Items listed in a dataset
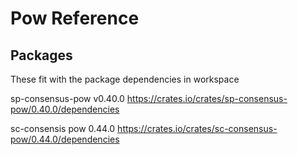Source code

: # Pow Reference 

## Packages

These fit with the package dependencies in workspace

sp-consensus-pow v0.40.0
https://crates.io/crates/sp-consensus-pow/0.40.0/dependencies

sc-consensis pow 0.44.0
https://crates.io/crates/sc-consensus-pow/0.44.0/dependencies


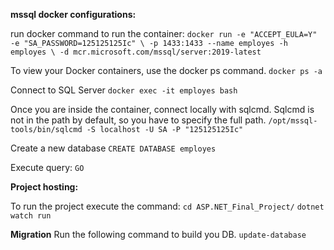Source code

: **mssql docker configurations:**

run docker command to run the container:
`docker run -e "ACCEPT_EULA=Y" -e "SA_PASSWORD=125125125Ic" \ -p 1433:1433 --name employes -h employes \ -d mcr.microsoft.com/mssql/server:2019-latest`

To view your Docker containers, use the docker ps command. `docker ps -a`

Connect to SQL Server `docker exec -it employes bash`

Once you are inside the container, connect locally with sqlcmd. Sqlcmd is not in the path by default, so you have to specify the full path. `/opt/mssql-tools/bin/sqlcmd -S localhost -U SA -P "125125125Ic"`

Create a new database `CREATE DATABASE employes`

Execute query: `GO`

**Project hosting:**

To run the project execute the command:
`cd ASP.NET_Final_Project/`
`dotnet watch run`

**Migration**
Run the following command to build you DB.
`update-database`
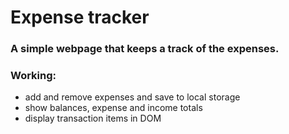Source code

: # Expense tracker
### A simple webpage that keeps a track of the expenses. 
### Working: 
  - add and remove expenses and save to local storage
  - show balances, expense and income totals
  - display transaction items in DOM
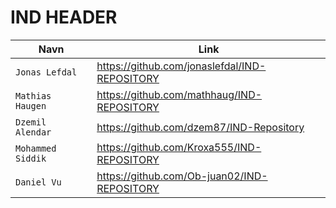 <h1> IND HEADER </h1>

| Navn | Link |
| --- | --- |
| `Jonas Lefdal` | https://github.com/jonaslefdal/IND-REPOSITORY |
| `Mathias Haugen` |https://github.com/mathhaug/IND-REPOSITORY  |
| `Dzemil Alendar` |https://github.com/dzem87/IND-Repository  |
| `Mohammed Siddik` |https://github.com/Kroxa555/IND-REPOSITORY |
| `Daniel Vu` |https://github.com/Ob-juan02/IND-REPOSITORY |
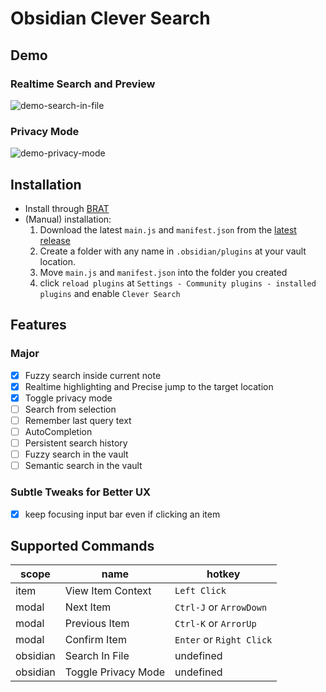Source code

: # Obsidian Clever Search

## Demo
### Realtime Search and Preview
![demo-search-in-file](https://github.com/yan42685/obsidian-clever-search/assets/41834091/4d43077d-6d25-4a8e-b325-99f9cf6d7a9e)

### Privacy Mode
![demo-privacy-mode](https://github.com/yan42685/obsidian-clever-search/assets/41834091/b2c7f412-c82f-44ae-9197-45a77632bd7a)


## Installation

- Install through [BRAT](https://github.com/TfTHacker/obsidian42-brat)
- (Manual) installation:
    1. Download the latest `main.js` and `manifest.json` from the [latest release](https://github.com/yan42685/obsidian-clever-search/releases)
    2. Create a folder with any name in `.obsidian/plugins` at your vault location.
    3. Move `main.js` and `manifest.json` into the folder you created
    4. click `reload plugins` at `Settings - Community plugins - installed plugins` and enable `Clever Search`

## Features

### Major

- [x] Fuzzy search inside current note
- [x] Realtime highlighting and Precise jump to the target location
- [x] Toggle privacy mode
- [ ] Search from selection
- [ ] Remember last query text
- [ ] AutoCompletion
- [ ] Persistent search history
- [ ] Fuzzy search in the vault
- [ ] Semantic search in the vault

### Subtle Tweaks for Better UX

- [x] keep focusing input bar even if clicking an item

## Supported Commands

| scope    | name                | hotkey                   |
| -------- | ------------------- | ------------------------ |
| item     | View Item Context   | `Left Click`             |
| modal    | Next Item           | `Ctrl-J` or `ArrowDown`  |
| modal    | Previous Item       | `Ctrl-K` or `ArrorUp`    |
| modal    | Confirm Item        | `Enter` or `Right Click` |
| obsidian | Search In File      | undefined                |
| obsidian | Toggle Privacy Mode | undefined                |

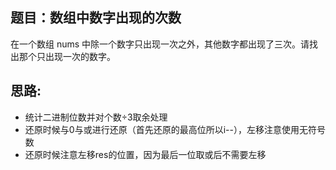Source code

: ## 题目：数组中数字出现的次数  
在一个数组 nums 中除一个数字只出现一次之外，其他数字都出现了三次。请找出那个只出现一次的数字。         

## 思路:     
* 统计二进制位数并对个数÷3取余处理  
* 还原时候与0与或进行还原（首先还原的最高位所以i--），左移注意使用无符号数   
* 还原时候注意左移res的位置，因为最后一位取或后不需要左移  
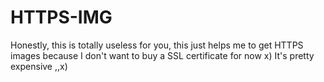 # HTTPS-IMG
Honestly, this is totally useless for you, this just helps me to get HTTPS images because I don't want to buy a SSL certificate for now x)
It's pretty expensive ,,x)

:: Try it ::
Pictures aside, repeat every line of the data above exactly.

:: Answer to the problem ::
Source code

: # Pow Reference 

## Packages

These fit with the package dependencies in workspace

sp-consensus-pow v0.40.0
https://crates.io/crates/sp-consensus-pow/0.40.0/dependencies

sc-consensis pow 0.44.0
https://crates.io/crates/sc-consensus-pow/0.44.0/dependencies


Source code

: **mssql docker configurations:**

run docker command to run the container:
`docker run -e "ACCEPT_EULA=Y" -e "SA_PASSWORD=125125125Ic" \ -p 1433:1433 --name employes -h employes \ -d mcr.microsoft.com/mssql/server:2019-latest`

To view your Docker containers, use the docker ps command. `docker ps -a`

Connect to SQL Server `docker exec -it employes bash`

Once you are inside the container, connect locally with sqlcmd. Sqlcmd is not in the path by default, so you have to specify the full path. `/opt/mssql-tools/bin/sqlcmd -S localhost -U SA -P "125125125Ic"`

Create a new database `CREATE DATABASE employes`

Execute query: `GO`

**Project hosting:**

To run the project execute the command:
`cd ASP.NET_Final_Project/`
`dotnet watch run`

**Migration**
Run the following command to build you DB.
`update-database`
Source code

: # Expense tracker
### A simple webpage that keeps a track of the expenses. 
### Working: 
  - add and remove expenses and save to local storage
  - show balances, expense and income totals
  - display transaction items in DOM
 <h1> IND HEADER </h1>

| Navn | Link |
| --- | --- |
| `Jonas Lefdal` | https://github.com/jonaslefdal/IND-REPOSITORY |
| `Mathias Haugen` |https://github.com/mathhaug/IND-REPOSITORY  |
| `Dzemil Alendar` |https://github.com/dzem87/IND-Repository  |
| `Mohammed Siddik` |https://github.com/Kroxa555/IND-REPOSITORY |
| `Daniel Vu` |https://github.com/Ob-juan02/IND-REPOSITORY |
Source code

: # Obsidian Clever Search

## Demo
### Realtime Search and Preview
![demo-search-in-file](https://github.com/yan42685/obsidian-clever-search/assets/41834091/4d43077d-6d25-4a8e-b325-99f9cf6d7a9e)

### Privacy Mode
![demo-privacy-mode](https://github.com/yan42685/obsidian-clever-search/assets/41834091/b2c7f412-c82f-44ae-9197-45a77632bd7a)


## Installation

- Install through [BRAT](https://github.com/TfTHacker/obsidian42-brat)
- (Manual) installation:
    1. Download the latest `main.js` and `manifest.json` from the [latest release](https://github.com/yan42685/obsidian-clever-search/releases)
    2. Create a folder with any name in `.obsidian/plugins` at your vault location.
    3. Move `main.js` and `manifest.json` into the folder you created
    4. click `reload plugins` at `Settings - Community plugins - installed plugins` and enable `Clever Search`

## Features

### Major

- [x] Fuzzy search inside current note
- [x] Realtime highlighting and Precise jump to the target location
- [x] Toggle privacy mode
- [ ] Search from selection
- [ ] Remember last query text
- [ ] AutoCompletion
- [ ] Persistent search history
- [ ] Fuzzy search in the vault
- [ ] Semantic search in the vault

### Subtle Tweaks for Better UX

- [x] keep focusing input bar even if clicking an item

## Supported Commands

| scope    | name                | hotkey                   |
| -------- | ------------------- | ------------------------ |
| item     | View Item Context   | `Left Click`             |
| modal    | Next Item           | `Ctrl-J` or `ArrowDown`  |
| modal    | Previous Item       | `Ctrl-K` or `ArrorUp`    |
| modal    | Confirm Item        | `Enter` or `Right Click` |
| obsidian | Search In File      | undefined                |
| obsidian | Toggle Privacy Mode | undefined                |

Source code

: ## 题目：数组中数字出现的次数  
在一个数组 nums 中除一个数字只出现一次之外，其他数字都出现了三次。请找出那个只出现一次的数字。         

## 思路:     
* 统计二进制位数并对个数÷3取余处理  
* 还原时候与0与或进行还原（首先还原的最高位所以i--），左移注意使用无符号数   
* 还原时候注意左移res的位置，因为最后一位取或后不需要左移  
 # HTTPS-IMG
Honestly, this is totally useless for you, this just helps me to get HTTPS images because I don't want to buy a SSL certificate for now x)
It's pretty expensive ,,x)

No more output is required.